Among the many great privileges of working for Senator Lee is the privilege of working, indirectly, for the people of Utah. Now that some overdue attention is to be given my semi-adopted home away from home today, I though it a good time to express my deep affection for the place and especially the people who live there. Utah, to start with, is a wonderful place full of wonderful people. They are welcoming of course, even to grumbling introverted strangers like me.

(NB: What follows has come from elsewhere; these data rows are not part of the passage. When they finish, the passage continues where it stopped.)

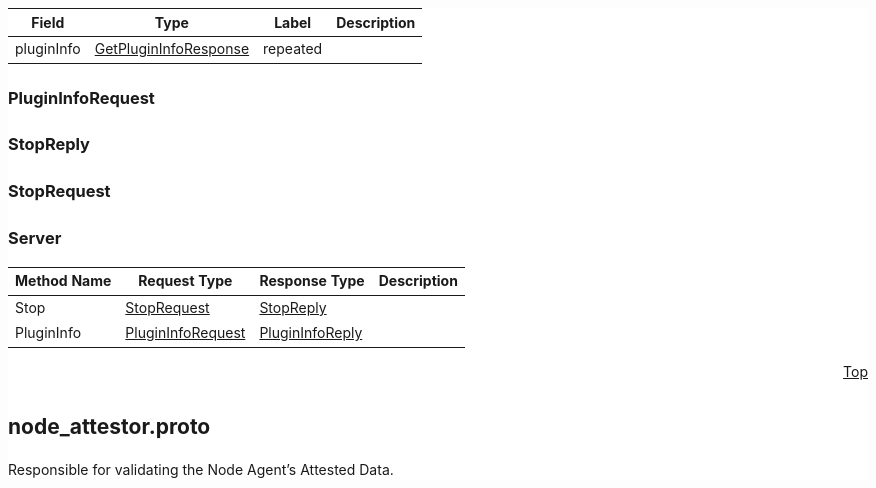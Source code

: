 

| Field | Type | Label | Description |
| ----- | ---- | ----- | ----------- |
| pluginInfo | [GetPluginInfoResponse](#sriplugin.GetPluginInfoResponse) | repeated |  |






<a name="sriplugin.PluginInfoRequest"/>

### PluginInfoRequest







<a name="sriplugin.StopReply"/>

### StopReply







<a name="sriplugin.StopRequest"/>

### StopRequest






 

 

 


<a name="sriplugin.Server"/>

### Server


| Method Name | Request Type | Response Type | Description |
| ----------- | ------------ | ------------- | ------------|
| Stop | [StopRequest](#sriplugin.StopRequest) | [StopReply](#sriplugin.StopRequest) |  |
| PluginInfo | [PluginInfoRequest](#sriplugin.PluginInfoRequest) | [PluginInfoReply](#sriplugin.PluginInfoRequest) |  |

 



<a name="node_attestor.proto"/>
<p align="right"><a href="#top">Top</a></p>

## node_attestor.proto
Responsible for validating the Node Agent’s Attested Data.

But the true miracle of the place – and I mean that word literally – is not how they treat *me*, but how they treat themselves and each other. Utah is a society of service, as if everyone sees – as of course everyone should see – his or her life as a prayer. I once heard a parable that says hell will be a long banquet table full of delicious foods, but fiendishly set with giant cutlery so large that no one diner could maneuver the forks and spoons from their plates into their own mouths – and so for eternity the damned would rage against the cruel proximity of their nonetheless untouchable delight; the punchline is that heaven will be exactly the same, except the saved souls at table would, rather than rage in their unsatisfied selfishness, simply use the giant flatware to feed forever the diners across from them.

I am reminded of that every time I go to Utah. Utahns’ generosity and humility are always just below the surface – I have met no religious performance artists among them – but those virtues are the muscle and sinew of the entire culture. I have tried to communicate to friends back home how heartening it is to spend even a day or two there – in Utah the whole world seems an open air cathedral – or closer still, a universal domestic church. One feels closer to God there even if a strictly religious thought never crosses one’s mind. I cannot speak for the skiing and hiking and outdoors experiences – except to insist that their reputed grandeur pales in comparison to the Utahns themselves.

A day in Utah, to me, is a day spent walking with Tocqueville among the strange and beautiful communities that made America distinct and great – the happy, striving, cooperative, just, and honest people who are unlike any I have ever met – save those I love the most. That’s the thing – in Utah, strangers treat you like your best friends treat you, and everyone else, too; and the effect is that in a matter of minutes the instinct starts to take hold in *you* too. Every individual becomes a brother, every group a fellowship, though all any of them have in common, really, is a personal choice each has made to make a true community with everyone they meet.

Anyway, I expect today Utah will make some news by demolishing Donald Trump at the Caucus sites, without so much as an unkind word.

So.

Anyone watching American politics in 2016 and wondering what happened to the country they thought they knew, rest assured it is alive and well among my few million adopted brothers and sisters (and bosses) in the Beehive State. Happy Caucus Day!